### What the task requires
Keep every line of the data below that has the string "detay" and present those lines.

START Given records

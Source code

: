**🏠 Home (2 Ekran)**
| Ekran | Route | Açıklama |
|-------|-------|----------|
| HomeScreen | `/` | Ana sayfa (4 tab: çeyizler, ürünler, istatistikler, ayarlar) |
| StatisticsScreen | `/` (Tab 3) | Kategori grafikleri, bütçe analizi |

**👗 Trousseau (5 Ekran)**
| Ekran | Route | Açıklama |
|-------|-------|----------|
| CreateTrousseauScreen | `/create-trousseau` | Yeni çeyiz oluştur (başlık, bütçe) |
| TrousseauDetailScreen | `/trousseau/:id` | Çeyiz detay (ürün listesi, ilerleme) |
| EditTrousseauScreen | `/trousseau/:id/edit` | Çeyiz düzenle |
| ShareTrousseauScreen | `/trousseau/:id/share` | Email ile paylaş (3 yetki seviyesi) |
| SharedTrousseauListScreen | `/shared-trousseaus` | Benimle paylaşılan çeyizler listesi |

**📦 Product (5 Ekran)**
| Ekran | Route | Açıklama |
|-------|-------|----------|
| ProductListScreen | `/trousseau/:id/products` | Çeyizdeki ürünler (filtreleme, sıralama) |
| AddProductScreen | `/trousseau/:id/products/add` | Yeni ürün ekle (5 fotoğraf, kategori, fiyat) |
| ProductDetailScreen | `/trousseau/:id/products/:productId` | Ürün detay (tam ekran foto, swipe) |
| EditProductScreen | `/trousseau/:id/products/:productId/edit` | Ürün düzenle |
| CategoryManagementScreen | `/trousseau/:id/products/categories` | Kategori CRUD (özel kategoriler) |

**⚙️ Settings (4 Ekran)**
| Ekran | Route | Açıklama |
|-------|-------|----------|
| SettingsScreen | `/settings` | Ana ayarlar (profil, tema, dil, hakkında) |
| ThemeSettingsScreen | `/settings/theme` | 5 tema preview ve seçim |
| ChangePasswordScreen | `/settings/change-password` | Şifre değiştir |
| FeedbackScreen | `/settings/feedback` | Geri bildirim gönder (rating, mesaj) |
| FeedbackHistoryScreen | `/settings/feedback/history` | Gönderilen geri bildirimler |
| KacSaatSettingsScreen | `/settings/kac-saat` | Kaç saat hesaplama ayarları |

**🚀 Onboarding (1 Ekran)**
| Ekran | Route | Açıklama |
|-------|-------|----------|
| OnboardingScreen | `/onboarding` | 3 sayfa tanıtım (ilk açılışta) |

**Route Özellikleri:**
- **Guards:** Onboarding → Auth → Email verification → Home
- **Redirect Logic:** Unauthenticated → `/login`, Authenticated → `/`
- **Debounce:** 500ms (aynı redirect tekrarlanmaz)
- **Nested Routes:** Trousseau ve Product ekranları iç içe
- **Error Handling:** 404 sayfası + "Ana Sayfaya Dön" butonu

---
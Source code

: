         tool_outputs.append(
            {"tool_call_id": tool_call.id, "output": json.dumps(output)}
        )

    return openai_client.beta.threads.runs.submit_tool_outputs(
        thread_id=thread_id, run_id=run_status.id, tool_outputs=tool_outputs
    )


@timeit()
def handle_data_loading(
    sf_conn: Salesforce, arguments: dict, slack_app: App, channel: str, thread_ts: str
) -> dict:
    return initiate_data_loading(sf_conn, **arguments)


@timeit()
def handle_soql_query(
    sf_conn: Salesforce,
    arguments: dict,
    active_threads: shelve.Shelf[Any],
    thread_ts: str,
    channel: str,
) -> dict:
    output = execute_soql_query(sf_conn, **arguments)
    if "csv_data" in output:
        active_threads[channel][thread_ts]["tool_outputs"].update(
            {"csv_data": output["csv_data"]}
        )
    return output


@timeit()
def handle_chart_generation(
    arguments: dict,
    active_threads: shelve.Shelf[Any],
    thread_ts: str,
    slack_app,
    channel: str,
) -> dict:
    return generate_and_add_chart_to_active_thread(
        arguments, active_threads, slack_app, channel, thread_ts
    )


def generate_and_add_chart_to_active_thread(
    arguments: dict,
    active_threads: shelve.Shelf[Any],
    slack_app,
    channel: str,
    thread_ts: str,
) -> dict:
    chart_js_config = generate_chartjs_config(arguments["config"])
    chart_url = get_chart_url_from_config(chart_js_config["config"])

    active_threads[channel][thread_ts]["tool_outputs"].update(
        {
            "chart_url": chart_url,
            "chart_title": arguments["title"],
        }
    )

END Given records

### Problem solution
| TrousseauDetailScreen | `/trousseau/:id` | Çeyiz detay (ürün listesi, ilerleme) |
| ProductDetailScreen | `/trousseau/:id/products/:productId` | Ürün detay (tam ekran foto, swipe) |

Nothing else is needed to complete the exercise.